(Source texts of formatted documents)
- - -

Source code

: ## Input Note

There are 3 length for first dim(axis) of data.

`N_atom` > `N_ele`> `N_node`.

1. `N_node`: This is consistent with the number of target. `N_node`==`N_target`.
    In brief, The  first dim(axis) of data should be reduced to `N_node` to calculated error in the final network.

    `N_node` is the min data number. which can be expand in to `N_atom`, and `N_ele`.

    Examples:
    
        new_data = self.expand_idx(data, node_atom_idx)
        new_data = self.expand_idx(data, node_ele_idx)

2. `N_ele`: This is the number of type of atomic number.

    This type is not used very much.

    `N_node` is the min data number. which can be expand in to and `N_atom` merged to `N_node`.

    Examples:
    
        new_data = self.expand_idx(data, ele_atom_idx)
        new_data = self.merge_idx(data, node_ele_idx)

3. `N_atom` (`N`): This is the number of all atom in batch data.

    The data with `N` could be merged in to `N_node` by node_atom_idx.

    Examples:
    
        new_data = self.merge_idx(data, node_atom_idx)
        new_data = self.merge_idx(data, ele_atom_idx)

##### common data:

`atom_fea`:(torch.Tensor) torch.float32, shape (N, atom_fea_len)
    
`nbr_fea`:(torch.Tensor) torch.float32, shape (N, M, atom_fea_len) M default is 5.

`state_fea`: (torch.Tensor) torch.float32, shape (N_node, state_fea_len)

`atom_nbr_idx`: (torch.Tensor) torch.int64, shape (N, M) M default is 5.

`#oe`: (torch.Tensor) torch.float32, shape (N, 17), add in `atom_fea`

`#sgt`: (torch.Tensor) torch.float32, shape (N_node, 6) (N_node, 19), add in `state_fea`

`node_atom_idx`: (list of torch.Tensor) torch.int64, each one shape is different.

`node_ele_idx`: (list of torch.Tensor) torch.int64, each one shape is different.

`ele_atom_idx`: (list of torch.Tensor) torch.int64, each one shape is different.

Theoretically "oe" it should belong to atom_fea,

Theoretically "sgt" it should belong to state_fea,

- - -

→ The task
Bring together all lines of the entries above in which the string "Tensor" occurs.

→ Expected output
`atom_fea`:(torch.Tensor) torch.float32, shape (N, atom_fea_len)
`nbr_fea`:(torch.Tensor) torch.float32, shape (N, M, atom_fea_len) M default is 5.
`state_fea`: (torch.Tensor) torch.float32, shape (N_node, state_fea_len)
`atom_nbr_idx`: (torch.Tensor) torch.int64, shape (N, M) M default is 5.
`#oe`: (torch.Tensor) torch.float32, shape (N, 17), add in `atom_fea`
`#sgt`: (torch.Tensor) torch.float32, shape (N_node, 6) (N_node, 19), add in `state_fea`
`node_atom_idx`: (list of torch.Tensor) torch.int64, each one shape is different.
`node_ele_idx`: (list of torch.Tensor) torch.int64, each one shape is different.
`ele_atom_idx`: (list of torch.Tensor) torch.int64, each one shape is different.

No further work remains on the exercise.